ACTIVITY:
Every entry below should be copied exactly, minus the pictures.

AVAILABLE RECORDS:
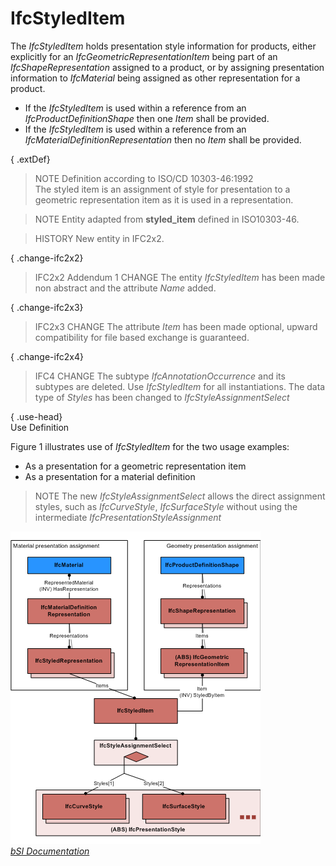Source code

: IfcStyledItem
=============
The _IfcStyledItem_ holds presentation style information for products, either
explicitly for an _IfcGeometricRepresentationItem_ being part of an
_IfcShapeRepresentation_ assigned to a product, or by assigning presentation
information to _IfcMaterial_ being assigned as other representation for a
product.  
  
* If the _IfcStyledItem_ is used within a reference from an _IfcProductDefinitionShape_ then one _Item_ shall be provided.  
* If the _IfcStyledItem_ is used within a reference from an _IfcMaterialDefinitionRepresentation_ then no _Item_ shall be provided.  
  
{ .extDef}  
> NOTE  Definition according to ISO/CD 10303-46:1992  
> The styled item is an assignment of style for presentation to a geometric
> representation item as it is used in a representation.  
  
> NOTE  Entity adapted from **styled_item** defined in ISO10303-46.  
  
> HISTORY  New entity in IFC2x2.  
  
{ .change-ifc2x2}  
> IFC2x2 Addendum 1 CHANGE  The entity _IfcStyledItem_ has been made non
> abstract and the attribute _Name_ added.  
  
{ .change-ifc2x3}  
> IFC2x3 CHANGE The attribute _Item_ has been made optional, upward
> compatibility for file based exchange is guaranteed.  
  
{ .change-ifc2x4}  
> IFC4 CHANGE The subtype _IfcAnnotationOccurrence_ and its subtypes are
> deleted. Use _IfcStyledItem_ for all instantiations. The data type of
> _Styles_ has been changed to _IfcStyleAssignmentSelect_  
  
{ .use-head}  
Use Definition  
  
Figure 1 illustrates use of _IfcStyledItem_ for the two usage examples:  
  
* As a presentation for a geometric representation item  
* As a presentation for a material definition  
  
> NOTE  The new _IfcStyleAssignmentSelect_ allows the direct assignment
> styles, such as _IfcCurveStyle_, _IfcSurfaceStyle_ without using the
> intermediate _IfcPresentationStyleAssignment_  
  
!["2x4 example"](../figures/ifcstyleditem_fig-1.png "Figure 1 -- Styled item")  
[ _bSI
Documentation_](https://standards.buildingsmart.org/IFC/DEV/IFC4_2/FINAL/HTML/schema/ifcpresentationappearanceresource/lexical/ifcstyleditem.htm)


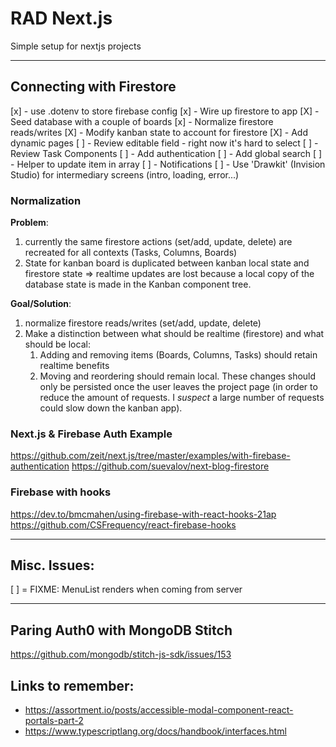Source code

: # RAD Next.js
Simple setup for nextjs projects

---
## Connecting with Firestore
[x] - use .dotenv to store firebase config
[x] - Wire up firestore to app
[X] - Seed database with a couple of boards
[x] - Normalize firestore reads/writes
[X] - Modify kanban state to account for firestore
[X] - Add dynamic pages
[ ] - Review editable field - right now it's hard to select
[ ] - Review Task Components
[ ] - Add authentication
[ ] - Add global search
[ ] - Helper to update item in array
[ ] - Notifications
[ ] - Use 'Drawkit' (Invision Studio) for intermediary screens (intro, loading, error...)

### Normalization
**Problem**:
  1. currently the same firestore actions (set/add, update, delete) are recreated for all contexts (Tasks, Columns, Boards)
  2. State for kanban board is duplicated between kanban local state and firestore state => realtime updates are lost because a local copy of the database state is made in the Kanban component tree.

**Goal/Solution**:
  1. normalize firestore reads/writes (set/add, update, delete)
  2. Make a distinction between what should be realtime (firestore) and what should be local:
     1. Adding and removing items (Boards, Columns, Tasks) should retain realtime benefits
     2. Moving and reordering should remain local. These changes should only be persisted once the user leaves the project page (in order to reduce the amount of requests. I *suspect* a large number of requests could slow down the kanban app).

### Next.js & Firebase Auth Example
https://github.com/zeit/next.js/tree/master/examples/with-firebase-authentication
https://github.com/suevalov/next-blog-firestore

### Firebase with hooks
https://dev.to/bmcmahen/using-firebase-with-react-hooks-21ap
https://github.com/CSFrequency/react-firebase-hooks

---
## Misc. Issues:
[ ] = FIXME: MenuList renders when coming from server

---
## Paring Auth0 with MongoDB Stitch
https://github.com/mongodb/stitch-js-sdk/issues/153

## Links to remember:
* https://assortment.io/posts/accessible-modal-component-react-portals-part-2
* https://www.typescriptlang.org/docs/handbook/interfaces.html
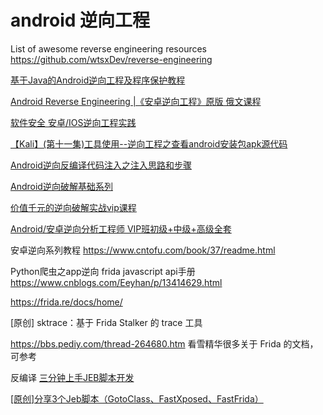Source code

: # android 逆向工程

List of awesome reverse engineering resources
https://github.com/wtsxDev/reverse-engineering

[基于Java的Android逆向工程及程序保护教程](https://www.bilibili.com/video/av412998483/)

[Android Reverse Engineering |《安卓逆向工程》原版 俄文课程](https://www.bilibili.com/video/av670493819/)

[软件安全 安卓/IOS逆向工程实践](https://www.bilibili.com/video/av55115326/)

[【Kali】(第十一集)工具使用--逆向工程之查看android安装包apk源代码](https://www.bilibili.com/video/av41682740/)

[Android逆向反编译代码注入之注入思路和步骤](https://www.bilibili.com/s/video/BV13t4y1D7Y3)

[Android逆向破解基础系列](https://www.bilibili.com/video/BV18x411Q7Be?spm_id_from=333.905.b_72656c61746564.2)

[价值千元的逆向破解实战vip课程](https://www.bilibili.com/video/BV1Ni4y1G7DL/?spm_id_from=333.788.videocard.3)

[Android/安卓逆向分析工程师 VIP班初级+中级+高级全套](https://www.bilibili.com/video/BV1AT4y1E7ce/?spm_id_from=333.788.videocard.10)

安卓逆向系列教程
https://www.cntofu.com/book/37/readme.html

Python爬虫之app逆向 frida javascript api手册
https://www.cnblogs.com/Eeyhan/p/13414629.html

https://frida.re/docs/home/

[原创] sktrace：基于 Frida Stalker 的 trace 工具 

https://bbs.pediy.com/thread-264680.htm
看雪精华很多关于 Frida 的文档，可参考

反编译
[三分钟上手JEB脚本开发](https://www.anquanke.com/post/id/228981)

[[原创]分享3个Jeb脚本（GotoClass、FastXposed、FastFrida）](https://bbs.pediy.com/thread-259457.htm) 
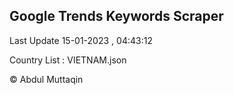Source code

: 

## Google Trends Keywords Scraper 
 
Last Update 15-01-2023 , 04:43:12

Country List :
VIETNAM.json



© Abdul Muttaqin 
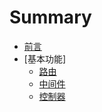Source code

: # Summary

* [前言](README.md)
* [基本功能]
   * [路由](routing.md)
   * [中间件](middleware.md)
   * [控制器](controllers.md)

EXERCISE SOLUTION:
Source code

: IfcStyledItem
=============
The _IfcStyledItem_ holds presentation style information for products, either
explicitly for an _IfcGeometricRepresentationItem_ being part of an
_IfcShapeRepresentation_ assigned to a product, or by assigning presentation
information to _IfcMaterial_ being assigned as other representation for a
product.  
  
* If the _IfcStyledItem_ is used within a reference from an _IfcProductDefinitionShape_ then one _Item_ shall be provided.  
* If the _IfcStyledItem_ is used within a reference from an _IfcMaterialDefinitionRepresentation_ then no _Item_ shall be provided.  
  
{ .extDef}  
> NOTE  Definition according to ISO/CD 10303-46:1992  
> The styled item is an assignment of style for presentation to a geometric
> representation item as it is used in a representation.  
  
> NOTE  Entity adapted from **styled_item** defined in ISO10303-46.  
  
> HISTORY  New entity in IFC2x2.  
  
{ .change-ifc2x2}  
> IFC2x2 Addendum 1 CHANGE  The entity _IfcStyledItem_ has been made non
> abstract and the attribute _Name_ added.  
  
{ .change-ifc2x3}  
> IFC2x3 CHANGE The attribute _Item_ has been made optional, upward
> compatibility for file based exchange is guaranteed.  
  
{ .change-ifc2x4}  
> IFC4 CHANGE The subtype _IfcAnnotationOccurrence_ and its subtypes are
> deleted. Use _IfcStyledItem_ for all instantiations. The data type of
> _Styles_ has been changed to _IfcStyleAssignmentSelect_  
  
{ .use-head}  
Use Definition  
  
Figure 1 illustrates use of _IfcStyledItem_ for the two usage examples:  
  
* As a presentation for a geometric representation item  
* As a presentation for a material definition  
  
> NOTE  The new _IfcStyleAssignmentSelect_ allows the direct assignment
> styles, such as _IfcCurveStyle_, _IfcSurfaceStyle_ without using the
> intermediate _IfcPresentationStyleAssignment_  
  
!["2x4 example"](../figures/ifcstyleditem_fig-1.png "Figure 1 -- Styled item")  
[ _bSI
Documentation_](https://standards.buildingsmart.org/IFC/DEV/IFC4_2/FINAL/HTML/schema/ifcpresentationappearanceresource/lexical/ifcstyleditem.htm)


Source code

: # RAD Next.js
Simple setup for nextjs projects

---
## Connecting with Firestore
[x] - use .dotenv to store firebase config
[x] - Wire up firestore to app
[X] - Seed database with a couple of boards
[x] - Normalize firestore reads/writes
[X] - Modify kanban state to account for firestore
[X] - Add dynamic pages
[ ] - Review editable field - right now it's hard to select
[ ] - Review Task Components
[ ] - Add authentication
[ ] - Add global search
[ ] - Helper to update item in array
[ ] - Notifications
[ ] - Use 'Drawkit' (Invision Studio) for intermediary screens (intro, loading, error...)

### Normalization
**Problem**:
  1. currently the same firestore actions (set/add, update, delete) are recreated for all contexts (Tasks, Columns, Boards)
  2. State for kanban board is duplicated between kanban local state and firestore state => realtime updates are lost because a local copy of the database state is made in the Kanban component tree.

**Goal/Solution**:
  1. normalize firestore reads/writes (set/add, update, delete)
  2. Make a distinction between what should be realtime (firestore) and what should be local:
     1. Adding and removing items (Boards, Columns, Tasks) should retain realtime benefits
     2. Moving and reordering should remain local. These changes should only be persisted once the user leaves the project page (in order to reduce the amount of requests. I *suspect* a large number of requests could slow down the kanban app).

### Next.js & Firebase Auth Example
https://github.com/zeit/next.js/tree/master/examples/with-firebase-authentication
https://github.com/suevalov/next-blog-firestore

### Firebase with hooks
https://dev.to/bmcmahen/using-firebase-with-react-hooks-21ap
https://github.com/CSFrequency/react-firebase-hooks

---
## Misc. Issues:
[ ] = FIXME: MenuList renders when coming from server

---
## Paring Auth0 with MongoDB Stitch
https://github.com/mongodb/stitch-js-sdk/issues/153

## Links to remember:
* https://assortment.io/posts/accessible-modal-component-react-portals-part-2
* https://www.typescriptlang.org/docs/handbook/interfaces.html
Source code

: # android 逆向工程

List of awesome reverse engineering resources
https://github.com/wtsxDev/reverse-engineering

[基于Java的Android逆向工程及程序保护教程](https://www.bilibili.com/video/av412998483/)

[Android Reverse Engineering |《安卓逆向工程》原版 俄文课程](https://www.bilibili.com/video/av670493819/)

[软件安全 安卓/IOS逆向工程实践](https://www.bilibili.com/video/av55115326/)

[【Kali】(第十一集)工具使用--逆向工程之查看android安装包apk源代码](https://www.bilibili.com/video/av41682740/)

[Android逆向反编译代码注入之注入思路和步骤](https://www.bilibili.com/s/video/BV13t4y1D7Y3)

[Android逆向破解基础系列](https://www.bilibili.com/video/BV18x411Q7Be?spm_id_from=333.905.b_72656c61746564.2)

[价值千元的逆向破解实战vip课程](https://www.bilibili.com/video/BV1Ni4y1G7DL/?spm_id_from=333.788.videocard.3)

[Android/安卓逆向分析工程师 VIP班初级+中级+高级全套](https://www.bilibili.com/video/BV1AT4y1E7ce/?spm_id_from=333.788.videocard.10)

安卓逆向系列教程
https://www.cntofu.com/book/37/readme.html

Python爬虫之app逆向 frida javascript api手册
https://www.cnblogs.com/Eeyhan/p/13414629.html

https://frida.re/docs/home/

[原创] sktrace：基于 Frida Stalker 的 trace 工具 

https://bbs.pediy.com/thread-264680.htm
看雪精华很多关于 Frida 的文档，可参考

反编译
[三分钟上手JEB脚本开发](https://www.anquanke.com/post/id/228981)

[[原创]分享3个Jeb脚本（GotoClass、FastXposed、FastFrida）](https://bbs.pediy.com/thread-259457.htm) 
Source code

: 

## Google Trends Keywords Scraper 
 
Last Update 15-01-2023 , 04:43:12

Country List :
VIETNAM.json



© Abdul Muttaqin 
Source code

: # Summary

* [前言](README.md)
* [基本功能]
   * [路由](routing.md)
   * [中间件](middleware.md)
   * [控制器](controllers.md)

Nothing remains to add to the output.